Now it was morning again and time for coffee, a good strong cup made in her French press, stronger than she used to make it for the people in the office. Compromise, that’s what she had to do for years. Now she could do what she herself wanted to do. Too bad that she was alone. And scared.

She turned on the television set in her living room. There it was again: bad news about the escalating Hodie virus. Why was it called that? Ah yes, now she remembered from her days of studying Latin. Hodie meant today.  The name implied, she thought, that there was a yesterday virus and there would no doubt be another virus in the future, or tomorrow. What was the Latin word for future? Futurum, oddly enough. And tomorrow? Cras, that was it. As in procrastinate. But no one would use those words for a virus or a plague. After all, when the future arrived it became the present, and if a virus is here, well, it’s here, today, hodie.

Juliana began to surf. Surely there must be something else on television besides terrifying news about the virus. Then she found the Past Channel. They were talking about Johann Kuhnau. Didn’t she used to play his piano sonatinas when she was a girl? Yes. So why were they focusing on him? Because he had all sort of difficulties in his life and he wasn’t appreciated, just like so many of us. And then she heard a professor talking about Kuhnau’s response to the plague in 1660.

“Plagues hit Europe periodically over the centuries. The worst, of course, was the Black Death in the fourteenth century when from one-third to one-half of Europe died. And as with all human conditions, people responded in various ways, in various contradictory ways.

“When the plague hit Dresden, Johann Kuhnau left and found work in Zittau. On the other hand, just as a side light, one thinks of Saint Roch, who made up his mind to travel to Rome, not away from it when the plague was raging. He wanted to care for the sick and dying.”

Juliana sat up straight. The saint went toward the plague, not away from it. The musician Kuhnau went away from the plague. Who was right? Both? One?

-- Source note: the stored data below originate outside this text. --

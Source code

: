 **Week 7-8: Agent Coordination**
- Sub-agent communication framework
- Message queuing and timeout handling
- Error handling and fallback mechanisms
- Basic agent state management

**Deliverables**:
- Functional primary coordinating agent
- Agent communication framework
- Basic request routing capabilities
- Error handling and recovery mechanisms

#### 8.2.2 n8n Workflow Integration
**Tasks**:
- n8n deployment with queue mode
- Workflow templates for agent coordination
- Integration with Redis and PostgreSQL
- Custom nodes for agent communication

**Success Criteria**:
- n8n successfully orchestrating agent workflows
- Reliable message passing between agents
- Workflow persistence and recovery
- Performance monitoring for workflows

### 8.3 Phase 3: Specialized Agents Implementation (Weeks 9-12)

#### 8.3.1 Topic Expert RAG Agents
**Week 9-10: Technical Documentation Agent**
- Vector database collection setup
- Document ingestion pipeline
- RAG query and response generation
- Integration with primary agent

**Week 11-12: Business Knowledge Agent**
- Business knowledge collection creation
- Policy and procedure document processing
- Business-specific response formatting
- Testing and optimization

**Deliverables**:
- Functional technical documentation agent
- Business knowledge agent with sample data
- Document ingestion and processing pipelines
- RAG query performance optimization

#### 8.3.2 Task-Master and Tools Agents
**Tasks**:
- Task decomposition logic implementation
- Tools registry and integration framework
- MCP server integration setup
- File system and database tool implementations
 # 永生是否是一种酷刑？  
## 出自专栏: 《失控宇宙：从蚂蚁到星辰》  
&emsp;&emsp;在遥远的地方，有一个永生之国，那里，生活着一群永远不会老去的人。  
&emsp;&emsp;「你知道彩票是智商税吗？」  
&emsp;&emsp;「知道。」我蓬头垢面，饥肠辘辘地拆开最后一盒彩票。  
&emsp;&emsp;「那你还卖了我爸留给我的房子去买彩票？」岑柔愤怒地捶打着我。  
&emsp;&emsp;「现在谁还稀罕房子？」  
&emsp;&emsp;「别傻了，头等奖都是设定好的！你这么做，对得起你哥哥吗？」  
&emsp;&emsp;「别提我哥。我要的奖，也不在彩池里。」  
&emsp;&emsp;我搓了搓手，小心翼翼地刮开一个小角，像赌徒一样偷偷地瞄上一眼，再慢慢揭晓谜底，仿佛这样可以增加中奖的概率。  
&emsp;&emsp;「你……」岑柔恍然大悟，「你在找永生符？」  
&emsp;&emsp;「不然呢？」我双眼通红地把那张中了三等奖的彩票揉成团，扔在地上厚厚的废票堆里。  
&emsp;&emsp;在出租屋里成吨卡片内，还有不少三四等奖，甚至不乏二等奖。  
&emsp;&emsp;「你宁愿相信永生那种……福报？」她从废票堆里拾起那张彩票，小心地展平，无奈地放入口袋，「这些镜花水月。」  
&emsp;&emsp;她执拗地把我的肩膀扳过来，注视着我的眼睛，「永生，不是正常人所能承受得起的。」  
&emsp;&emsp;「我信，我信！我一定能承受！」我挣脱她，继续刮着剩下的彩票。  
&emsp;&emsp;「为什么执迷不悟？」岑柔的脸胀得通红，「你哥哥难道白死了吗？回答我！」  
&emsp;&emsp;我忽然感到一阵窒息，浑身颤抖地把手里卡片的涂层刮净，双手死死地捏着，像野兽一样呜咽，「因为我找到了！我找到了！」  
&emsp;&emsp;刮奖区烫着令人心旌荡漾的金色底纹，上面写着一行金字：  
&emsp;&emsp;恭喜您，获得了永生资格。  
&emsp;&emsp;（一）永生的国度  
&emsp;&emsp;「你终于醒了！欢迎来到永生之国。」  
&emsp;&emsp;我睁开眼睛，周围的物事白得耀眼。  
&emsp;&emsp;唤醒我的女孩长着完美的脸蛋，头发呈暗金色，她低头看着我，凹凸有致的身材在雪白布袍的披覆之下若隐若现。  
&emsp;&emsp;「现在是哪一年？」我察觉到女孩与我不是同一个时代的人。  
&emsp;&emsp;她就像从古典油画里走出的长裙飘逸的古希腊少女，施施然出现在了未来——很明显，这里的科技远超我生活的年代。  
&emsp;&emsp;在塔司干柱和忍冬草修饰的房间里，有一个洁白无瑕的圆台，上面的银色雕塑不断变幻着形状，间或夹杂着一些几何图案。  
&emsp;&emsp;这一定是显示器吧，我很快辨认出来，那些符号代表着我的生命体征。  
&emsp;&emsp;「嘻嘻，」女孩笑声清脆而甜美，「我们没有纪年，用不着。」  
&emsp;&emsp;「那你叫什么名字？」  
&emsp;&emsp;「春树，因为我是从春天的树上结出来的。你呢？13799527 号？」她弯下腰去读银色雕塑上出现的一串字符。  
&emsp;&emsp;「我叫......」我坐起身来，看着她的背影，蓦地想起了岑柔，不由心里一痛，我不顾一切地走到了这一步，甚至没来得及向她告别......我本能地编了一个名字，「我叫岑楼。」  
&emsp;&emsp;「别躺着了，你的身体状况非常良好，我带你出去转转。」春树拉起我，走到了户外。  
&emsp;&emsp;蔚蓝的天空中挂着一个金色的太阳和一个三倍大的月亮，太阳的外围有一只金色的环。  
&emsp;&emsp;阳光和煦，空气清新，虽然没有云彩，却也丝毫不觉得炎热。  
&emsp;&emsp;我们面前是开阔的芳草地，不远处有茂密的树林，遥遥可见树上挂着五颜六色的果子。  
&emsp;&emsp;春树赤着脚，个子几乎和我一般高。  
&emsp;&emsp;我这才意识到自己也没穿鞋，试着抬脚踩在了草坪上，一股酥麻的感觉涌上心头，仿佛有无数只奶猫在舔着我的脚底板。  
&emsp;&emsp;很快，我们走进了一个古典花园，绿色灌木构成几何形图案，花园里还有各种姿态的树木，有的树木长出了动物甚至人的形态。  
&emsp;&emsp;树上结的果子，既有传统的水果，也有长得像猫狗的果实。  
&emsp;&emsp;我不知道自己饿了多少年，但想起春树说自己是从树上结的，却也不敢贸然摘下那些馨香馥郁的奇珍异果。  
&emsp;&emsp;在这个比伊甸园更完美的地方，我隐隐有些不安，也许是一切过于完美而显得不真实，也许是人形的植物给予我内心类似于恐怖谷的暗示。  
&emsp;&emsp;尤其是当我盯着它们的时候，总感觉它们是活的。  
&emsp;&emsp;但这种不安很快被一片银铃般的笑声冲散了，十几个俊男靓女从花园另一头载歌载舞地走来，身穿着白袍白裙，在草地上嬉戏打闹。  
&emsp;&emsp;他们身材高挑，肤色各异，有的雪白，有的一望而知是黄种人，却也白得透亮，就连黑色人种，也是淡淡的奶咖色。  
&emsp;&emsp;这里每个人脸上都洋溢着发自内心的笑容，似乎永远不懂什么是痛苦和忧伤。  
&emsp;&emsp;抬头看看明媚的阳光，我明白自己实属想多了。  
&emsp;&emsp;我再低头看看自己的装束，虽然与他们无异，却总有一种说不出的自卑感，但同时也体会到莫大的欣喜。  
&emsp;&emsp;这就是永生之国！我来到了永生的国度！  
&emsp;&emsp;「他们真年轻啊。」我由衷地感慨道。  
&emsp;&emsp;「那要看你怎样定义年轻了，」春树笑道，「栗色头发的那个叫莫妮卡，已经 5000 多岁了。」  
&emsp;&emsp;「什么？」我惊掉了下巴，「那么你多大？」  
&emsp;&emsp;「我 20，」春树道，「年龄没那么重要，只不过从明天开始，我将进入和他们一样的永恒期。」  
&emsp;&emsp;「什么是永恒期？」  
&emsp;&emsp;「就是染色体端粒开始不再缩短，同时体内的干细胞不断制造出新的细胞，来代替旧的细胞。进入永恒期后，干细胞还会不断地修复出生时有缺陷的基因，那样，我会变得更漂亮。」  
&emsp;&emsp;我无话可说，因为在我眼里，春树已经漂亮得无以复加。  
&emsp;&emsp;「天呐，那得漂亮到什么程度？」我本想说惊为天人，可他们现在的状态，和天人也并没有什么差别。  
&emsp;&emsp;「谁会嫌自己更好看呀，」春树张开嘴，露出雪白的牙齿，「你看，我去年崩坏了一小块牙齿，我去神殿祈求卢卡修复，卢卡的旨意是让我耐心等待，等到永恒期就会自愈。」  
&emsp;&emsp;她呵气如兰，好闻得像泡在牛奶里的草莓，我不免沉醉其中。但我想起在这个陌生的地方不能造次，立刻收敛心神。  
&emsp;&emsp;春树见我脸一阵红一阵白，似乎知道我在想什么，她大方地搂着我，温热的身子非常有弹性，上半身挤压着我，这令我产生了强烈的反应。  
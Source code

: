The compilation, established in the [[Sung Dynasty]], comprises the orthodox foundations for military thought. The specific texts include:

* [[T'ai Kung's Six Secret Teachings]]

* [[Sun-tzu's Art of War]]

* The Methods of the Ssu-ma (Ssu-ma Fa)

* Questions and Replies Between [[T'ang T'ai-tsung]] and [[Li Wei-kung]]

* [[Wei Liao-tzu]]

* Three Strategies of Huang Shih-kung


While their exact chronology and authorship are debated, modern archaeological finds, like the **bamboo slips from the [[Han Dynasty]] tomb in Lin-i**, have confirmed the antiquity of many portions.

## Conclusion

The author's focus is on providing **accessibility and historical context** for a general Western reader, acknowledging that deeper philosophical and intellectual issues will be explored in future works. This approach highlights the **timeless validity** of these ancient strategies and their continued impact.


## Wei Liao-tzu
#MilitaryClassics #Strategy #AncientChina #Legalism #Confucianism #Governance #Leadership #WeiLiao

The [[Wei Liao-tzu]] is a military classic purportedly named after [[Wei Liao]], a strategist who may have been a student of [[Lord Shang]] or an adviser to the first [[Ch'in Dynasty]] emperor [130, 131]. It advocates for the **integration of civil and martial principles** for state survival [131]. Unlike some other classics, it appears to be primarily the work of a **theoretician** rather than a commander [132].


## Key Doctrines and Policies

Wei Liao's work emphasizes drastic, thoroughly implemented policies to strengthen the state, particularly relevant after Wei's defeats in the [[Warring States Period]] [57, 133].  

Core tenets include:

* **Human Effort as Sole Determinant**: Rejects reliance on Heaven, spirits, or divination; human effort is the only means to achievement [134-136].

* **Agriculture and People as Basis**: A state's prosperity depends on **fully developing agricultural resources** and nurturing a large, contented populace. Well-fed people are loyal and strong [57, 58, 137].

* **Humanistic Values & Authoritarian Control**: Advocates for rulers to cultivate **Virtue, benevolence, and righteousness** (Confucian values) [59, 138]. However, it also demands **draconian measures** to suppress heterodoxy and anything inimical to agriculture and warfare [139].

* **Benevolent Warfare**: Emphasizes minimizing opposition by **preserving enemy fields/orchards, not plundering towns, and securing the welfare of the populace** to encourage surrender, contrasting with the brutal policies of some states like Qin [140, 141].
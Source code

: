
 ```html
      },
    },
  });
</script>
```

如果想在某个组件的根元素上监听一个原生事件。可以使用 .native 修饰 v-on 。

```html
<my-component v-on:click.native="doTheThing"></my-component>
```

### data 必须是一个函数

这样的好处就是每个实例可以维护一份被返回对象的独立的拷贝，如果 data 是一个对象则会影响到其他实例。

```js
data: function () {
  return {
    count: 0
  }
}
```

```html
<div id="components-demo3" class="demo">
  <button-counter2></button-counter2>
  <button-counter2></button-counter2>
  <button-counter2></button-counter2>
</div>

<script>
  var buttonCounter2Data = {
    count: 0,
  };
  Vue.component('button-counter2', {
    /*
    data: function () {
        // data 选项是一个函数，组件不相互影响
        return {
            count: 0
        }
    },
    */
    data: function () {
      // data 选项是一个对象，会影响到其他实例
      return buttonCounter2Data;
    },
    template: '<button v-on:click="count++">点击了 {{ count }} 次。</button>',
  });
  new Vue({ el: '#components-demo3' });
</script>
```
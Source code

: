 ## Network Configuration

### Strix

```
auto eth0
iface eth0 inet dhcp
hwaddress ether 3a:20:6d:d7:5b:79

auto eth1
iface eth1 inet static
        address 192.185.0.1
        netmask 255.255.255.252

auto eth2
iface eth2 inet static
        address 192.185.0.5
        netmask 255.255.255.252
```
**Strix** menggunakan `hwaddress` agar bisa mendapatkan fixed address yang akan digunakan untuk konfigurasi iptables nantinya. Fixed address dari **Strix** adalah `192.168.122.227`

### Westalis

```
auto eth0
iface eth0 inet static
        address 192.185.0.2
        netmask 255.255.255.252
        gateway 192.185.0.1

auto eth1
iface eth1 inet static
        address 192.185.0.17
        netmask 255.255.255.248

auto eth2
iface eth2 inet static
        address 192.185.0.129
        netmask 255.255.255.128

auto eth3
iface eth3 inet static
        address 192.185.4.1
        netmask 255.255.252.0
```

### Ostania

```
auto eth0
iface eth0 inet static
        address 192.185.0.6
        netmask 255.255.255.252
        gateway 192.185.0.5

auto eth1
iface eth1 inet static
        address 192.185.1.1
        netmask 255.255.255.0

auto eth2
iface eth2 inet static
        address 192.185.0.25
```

The documentary reverted to Kuhnau, but Juliana was focused on Saint Roch. Who was he? She headed for her computer, deciding at the same time that she should get out her old sonatina book and play some Kuhnau during the Great Confinement, as she had decided to call the government-enforced quarantine.

She found out that Roch was born in France, traveled to Rome to care for plague victims and became sick himself at a place called Piacenza. He recovered and was said to have miraculously cured more than one person.

Then Roch’s story turned even more exciting. His uncle, governor in Montpellier, France, Roch’s home town, later had Roch arrested as a spy. He died in prison. Another story had Roch arrested as a spy in Italy and dying in prison there. What was true? Some of it? All of it? None of it? Two stories about being arrested as a spy. Intriguing.

But that wasn’t the most intriguing part to Juliana. What was most discomforting and challenging was Roch’s devotion to the victims of the plague. It’s easy to walk away or run away from danger, harder to confront danger or evil and fight it.

She turned off the television set and reached for the newspaper. The front page was covered with stories about the Hodie virus. She glanced at them. Cases were up, and deaths were up throughout the state. A prominent lawyer had died of the Hodie virus during the night. She shivered. Then she saw an article at the bottom of the page: Volunteers Wanted. What for, she wondered, to pick up the dead in carts as people did in the fourteenth century? No, to deliver groceries and prescriptions to the vulnerable elderly; to call people who live alone. She was elderly, but not that old. She lived alone, but she wasn’t totally lonely, just somewhat lonely.

She sat for a time and pondered. Then Juliana picked up the phone.